Minjun melirik sebentar sambil meyeruput susunya-- lalu setelahnya ua teringat dengan  Jimin dan langsung membinarkan mata, "Namanya Jimin hyung! Ia jago bola basket! Bermain dengannya seru sekali loh~ Kasian Kookie hyung tidak ikut!"

Minjun tertawa dengan ocehannya sendiri, sedangkan yang diledek terdiam ketika sadar bahwa ia tidak salah lihat.

Dia benar-benar melihat Jimin. Dia melihat Park Jimin, mantan kekasihnya semasa SMP.

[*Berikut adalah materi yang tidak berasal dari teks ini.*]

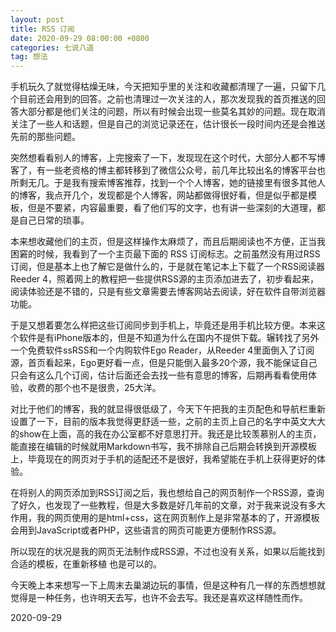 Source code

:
 ```yaml
---
layout: post
title: RSS 订阅
date: 2020-09-29 08:00:00 +0800
categories: 七说八道
tag: 想法
---
```




手机玩久了就觉得枯燥无味，今天把知乎里的关注和收藏都清理了一遍，只留下几个目前还会用到的回答。之前也清理过一次关注的人，那次发现我的首页推送的回答大部分都是他们关注的问题，所以有时候会出现一些莫名其妙的问题。现在取消关注了一些人和话题，但是自己的浏览记录还在，估计很长一段时间内还是会推送先前的那些问题。

突然想看看别人的博客，上完搜索了一下，发现现在这个时代，大部分人都不写博客了，有一些老资格的博主都转移到了微信公众号，前几年比较出名的博客平台也所剩无几。于是我有搜索博客推荐，找到一个个人博客，她的链接里有很多其他人的博客，我点开几个，发现都是个人博客，网站都做得很好看，但是似乎都是模板，但是不要紧，内容最重要，看了他们写的文字，也有讲一些深刻的大道理，都是自己日常的琐事。

本来想收藏他们的主页，但是这样操作太麻烦了，而且后期阅读也不方便，正当我困窘的时候，我看到了一个主页最下面的 RSS 订阅标志。之前虽然没有用过RSS订阅，但是基本上也了解它是做什么的，于是就在笔记本上下载了一个RSS阅读器Reeder 4，照着网上的教程把一些提供RSS源的主页添加进去了，初步看起来，阅读体验还是不错的，只是有些文章需要去博客网站去阅读，好在软件自带浏览器功能。

于是又想着要怎么样把这些订阅同步到手机上，毕竟还是用手机比较方便。本来这个软件是有iPhone版本的，但是不知道为什么在国内不提供下载。辗转找了另外一个免费软件ssRSS和一个内购软件Ego Reader，从Reeder 4里面倒入了订阅源，首页看起来，Ego更好看一点，但是只能倒入最多20个源，我不能保证自己只会有这么几个订阅，估计后面还会去找一些有意思的博客，后期再看看使用体验，收费的那个也不是很贵，25大洋。

对比于他们的博客，我的就显得很低级了，今天下午把我的主页配色和导航栏重新设置了一下，目前的版本我觉得更舒适一些，之前的主页上自己的名字中英文大大的show在上面，高的我在办公室都不好意思打开。我还是比较羡慕别人的主页，能直接在编辑的时候就用Markdown书写，我不排除自己后期会转换到开源模板上，毕竟现在的网页对于手机的适配还不是很好，我希望能在手机上获得更好的体验。

在将别人的网页添加到RSS订阅之后，我也想给自己的网页制作一个RSS源，查询了好久，也发现了一些教程，但是大多数是好几年前的文章，对于我来说没有多大作用，我的网页使用的是html+css，这在网页制作上是非常基本的了，开源模板会用到JavaScript或者PHP，这些语言的网页可能更方便制作RSS源。

所以现在的状况是我的网页无法制作成RSS源，不过也没有关系，如果以后能找到合适的模板，在重新移植 也是可以的。

今天晚上本来想写一下上周末去巢湖边玩的事情，但是这种有几一样的东西想想就觉得是一种任务，也许明天去写，也许不会去写。我还是喜欢这样随性而作。

2020-09-29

Dan yang membuatnya terkejut adalah Jimin menjadi seorang pemain basket sekarang? Seingatnya dulu hobi Jimin adalah fotografi?

Larut dalam lamunannya, Jungkook harus mengakui bahwa Jimin semakin tampan. Ah tidak, cantik. Jimin selalu cantik dimatanya. Bahkan hanya dengan memperhatikannya dari jauh tadi, Jungkook bisa melihat banyak perubahan pada diri Jimin setelah 2 tahun mereka putus hubungan.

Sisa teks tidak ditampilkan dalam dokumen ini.